┌─ SOURCE DATA

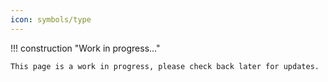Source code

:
 ```yaml
---
icon: symbols/type
---
```


!!! construction "Work in progress..."

    This page is a work in progress, please check back later for updates.
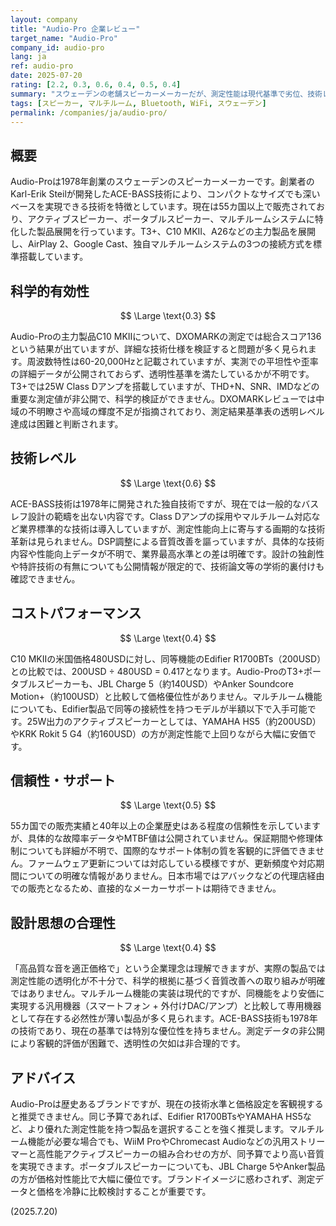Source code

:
 ```yaml
---
layout: company
title: "Audio-Pro 企業レビュー"
target_name: "Audio-Pro"
company_id: audio-pro
lang: ja
ref: audio-pro
date: 2025-07-20
rating: [2.2, 0.3, 0.6, 0.4, 0.5, 0.4]
summary: "スウェーデンの老舗スピーカーメーカーだが、測定性能は現代基準で劣位、技術レベルも中庸、コストパフォーマンスは同等機能を持つ中華製品との比較で大幅に劣る"
tags: [スピーカー, マルチルーム, Bluetooth, WiFi, スウェーデン]
permalink: /companies/ja/audio-pro/
---
```


## 概要

Audio-Proは1978年創業のスウェーデンのスピーカーメーカーです。創業者のKarl-Erik Steilが開発したACE-BASS技術により、コンパクトなサイズでも深いベースを実現できる技術を特徴としています。現在は55カ国以上で販売されており、アクティブスピーカー、ポータブルスピーカー、マルチルームシステムに特化した製品展開を行っています。T3+、C10 MKII、A26などの主力製品を展開し、AirPlay 2、Google Cast、独自マルチルームシステムの3つの接続方式を標準搭載しています。

## 科学的有効性

$$ \Large \text{0.3} $$

Audio-Proの主力製品C10 MKIIについて、DXOMARKの測定では総合スコア136という結果が出ていますが、詳細な技術仕様を検証すると問題が多く見られます。周波数特性は60-20,000Hzと記載されていますが、実測での平坦性や歪率の詳細データが公開されておらず、透明性基準を満たしているかが不明です。T3+では25W Class Dアンプを搭載していますが、THD+N、SNR、IMDなどの重要な測定値が非公開で、科学的検証ができません。DXOMARKレビューでは中域の不明瞭さや高域の輝度不足が指摘されており、測定結果基準表の透明レベル達成は困難と判断されます。

## 技術レベル

$$ \Large \text{0.6} $$

ACE-BASS技術は1978年に開発された独自技術ですが、現在では一般的なバスレフ設計の範疇を出ない内容です。Class Dアンプの採用やマルチルーム対応など業界標準的な技術は導入していますが、測定性能向上に寄与する画期的な技術革新は見られません。DSP調整による音質改善を謳っていますが、具体的な技術内容や性能向上データが不明で、業界最高水準との差は明確です。設計の独創性や特許技術の有無についても公開情報が限定的で、技術論文等の学術的裏付けも確認できません。

## コストパフォーマンス

$$ \Large \text{0.4} $$

C10 MKIIの米国価格480USDに対し、同等機能のEdifier R1700BTs（200USD）との比較では、200USD ÷ 480USD = 0.417となります。Audio-ProのT3+ポータブルスピーカーも、JBL Charge 5（約140USD）やAnker Soundcore Motion+（約100USD）と比較して価格優位性がありません。マルチルーム機能についても、Edifier製品で同等の接続性を持つモデルが半額以下で入手可能です。25W出力のアクティブスピーカーとしては、YAMAHA HS5（約200USD）やKRK Rokit 5 G4（約160USD）の方が測定性能で上回りながら大幅に安価です。

## 信頼性・サポート

$$ \Large \text{0.5} $$

55カ国での販売実績と40年以上の企業歴史はある程度の信頼性を示していますが、具体的な故障率データやMTBF値は公開されていません。保証期間や修理体制についても詳細が不明で、国際的なサポート体制の質を客観的に評価できません。ファームウェア更新については対応している模様ですが、更新頻度や対応期間についての明確な情報がありません。日本市場ではアバックなどの代理店経由での販売となるため、直接的なメーカーサポートは期待できません。

## 設計思想の合理性

$$ \Large \text{0.4} $$

「高品質な音を適正価格で」という企業理念は理解できますが、実際の製品では測定性能の透明化が不十分で、科学的根拠に基づく音質改善への取り組みが明確ではありません。マルチルーム機能の実装は現代的ですが、同機能をより安価に実現する汎用機器（スマートフォン + 外付けDAC/アンプ）と比較して専用機器として存在する必然性が薄い製品が多く見られます。ACE-BASS技術も1978年の技術であり、現在の基準では特別な優位性を持ちません。測定データの非公開により客観的評価が困難で、透明性の欠如は非合理的です。

## アドバイス

Audio-Proは歴史あるブランドですが、現在の技術水準と価格設定を客観視すると推奨できません。同じ予算であれば、Edifier R1700BTsやYAMAHA HS5など、より優れた測定性能を持つ製品を選択することを強く推奨します。マルチルーム機能が必要な場合でも、WiiM ProやChromecast Audioなどの汎用ストリーマーと高性能アクティブスピーカーの組み合わせの方が、同予算でより高い音質を実現できます。ポータブルスピーカーについても、JBL Charge 5やAnker製品の方が価格対性能比で大幅に優位です。ブランドイメージに惑わされず、測定データと価格を冷静に比較検討することが重要です。

(2025.7.20)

└─

*YOUR OBJECTIVE:*
Lines that include the word "Class" are to be extracted from the data above.

*SOLUTION TO THIS TASK:*
Audio-Proの主力製品C10 MKIIについて、DXOMARKの測定では総合スコア136という結果が出ていますが、詳細な技術仕様を検証すると問題が多く見られます。周波数特性は60-20,000Hzと記載されていますが、実測での平坦性や歪率の詳細データが公開されておらず、透明性基準を満たしているかが不明です。T3+では25W Class Dアンプを搭載していますが、THD+N、SNR、IMDなどの重要な測定値が非公開で、科学的検証ができません。DXOMARKレビューでは中域の不明瞭さや高域の輝度不足が指摘されており、測定結果基準表の透明レベル達成は困難と判断されます。
ACE-BASS技術は1978年に開発された独自技術ですが、現在では一般的なバスレフ設計の範疇を出ない内容です。Class Dアンプの採用やマルチルーム対応など業界標準的な技術は導入していますが、測定性能向上に寄与する画期的な技術革新は見られません。DSP調整による音質改善を謳っていますが、具体的な技術内容や性能向上データが不明で、業界最高水準との差は明確です。設計の独創性や特許技術の有無についても公開情報が限定的で、技術論文等の学術的裏付けも確認できません。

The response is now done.